Baseline gut microbiome and metabolites are correlated with alcohol consumption in a zonisamide clinical trial of heavy drinking alcoholic civilians.

Development and severity of alcohol use disorder (AUD) has been linked to variations in gut microbiota and their associated metabolites in both animal and human studies. However, the involvement of the gut microbiome in alcohol consumption of individuals with AUD undergoing treatment remains unclear. To address this, stool samples (n=48) were collected at screening (baseline) and trial completion from a single site of a multi-site double-blind, placebo-controlled trial of Zonisamide in individuals with AUD. Alcohol consumption, gamma-glutamyl transferase (GGT), and phosphatidylethanol (PEth)levels were measured both at baseline and endpoint of 16-week trial period.
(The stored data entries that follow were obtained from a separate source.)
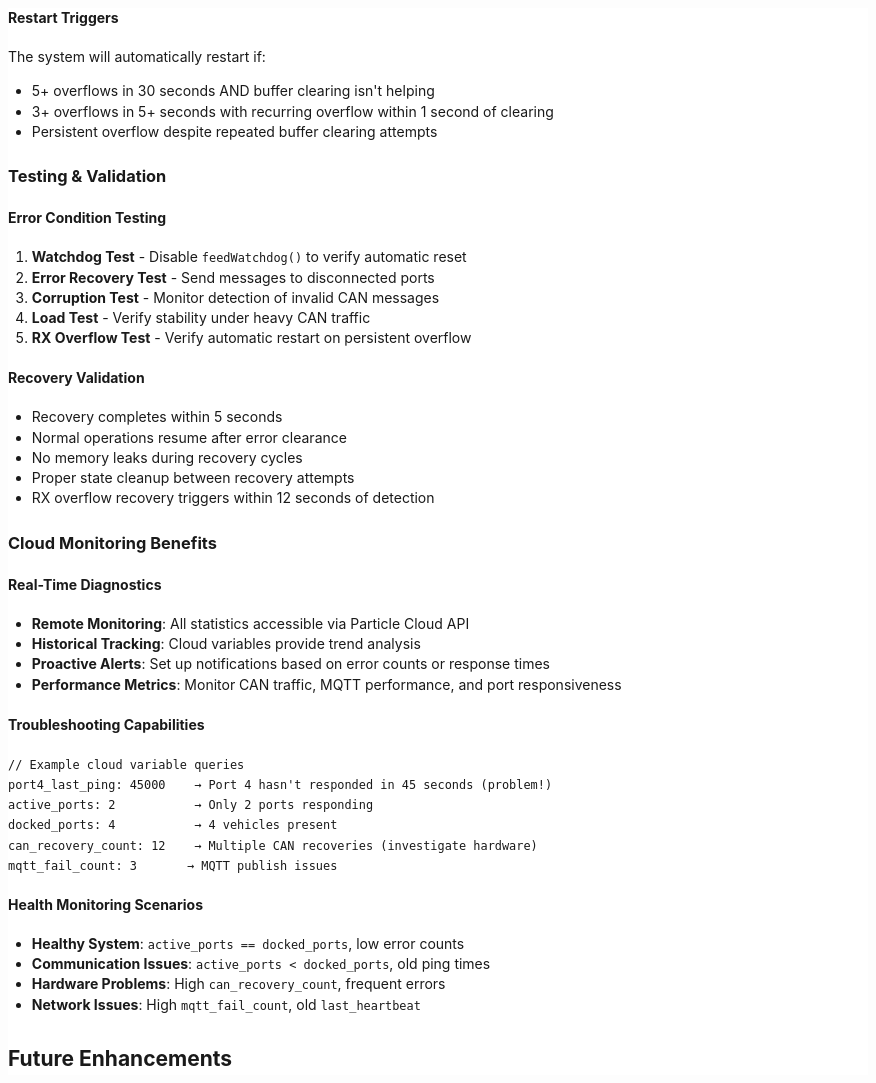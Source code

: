 #### **Restart Triggers**

The system will automatically restart if:

- 5+ overflows in 30 seconds AND buffer clearing isn't helping
- 3+ overflows in 5+ seconds with recurring overflow within 1 second of clearing
- Persistent overflow despite repeated buffer clearing attempts

### **Testing & Validation**

#### **Error Condition Testing**

1. **Watchdog Test** - Disable `feedWatchdog()` to verify automatic reset
2. **Error Recovery Test** - Send messages to disconnected ports
3. **Corruption Test** - Monitor detection of invalid CAN messages
4. **Load Test** - Verify stability under heavy CAN traffic
5. **RX Overflow Test** - Verify automatic restart on persistent overflow

#### **Recovery Validation**

- Recovery completes within 5 seconds
- Normal operations resume after error clearance
- No memory leaks during recovery cycles
- Proper state cleanup between recovery attempts
- RX overflow recovery triggers within 12 seconds of detection

### **Cloud Monitoring Benefits**

#### **Real-Time Diagnostics**

- **Remote Monitoring**: All statistics accessible via Particle Cloud API
- **Historical Tracking**: Cloud variables provide trend analysis
- **Proactive Alerts**: Set up notifications based on error counts or response times
- **Performance Metrics**: Monitor CAN traffic, MQTT performance, and port responsiveness

#### **Troubleshooting Capabilities**

```
// Example cloud variable queries
port4_last_ping: 45000    → Port 4 hasn't responded in 45 seconds (problem!)
active_ports: 2           → Only 2 ports responding
docked_ports: 4           → 4 vehicles present
can_recovery_count: 12    → Multiple CAN recoveries (investigate hardware)
mqtt_fail_count: 3       → MQTT publish issues
```

#### **Health Monitoring Scenarios**

- **Healthy System**: `active_ports == docked_ports`, low error counts
- **Communication Issues**: `active_ports < docked_ports`, old ping times
- **Hardware Problems**: High `can_recovery_count`, frequent errors
- **Network Issues**: High `mqtt_fail_count`, old `last_heartbeat`

## Future Enhancements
Fecal microbiome was analyzed 16S rRNA sequencing and metabolome untargeted LC-MS. Both sex (p = 0.003) and psychotropic medication usage (p = 0.025) are associated with baseline microbiome composition. The relative abundance of 12 genera at baseline was correlated with percent drinking reduction, baseline and endpoint alcohol consumption, and changes in GGT and PeTH over the course of treatment (p.adj < 0.05). Overall microbiome community structure at baseline differed between high and low responders (67-100% and 0-33% drinking reduction, respectively; p = 0.03). A positive relationship between baseline fecal GABA levels and percent drinking reduction (R=0.43, p < 0.05) was identified by microbiome function prediction and confirmed by ELISA and metabolomics. Predicted microbiome function and metabolomics analysis have found that tryptophan metabolic pathways are over-represented in low responders. These findings highlight importance of baseline microbiome and metabolites in alcohol consumption in AUD patients undergoing zonisamide treatment.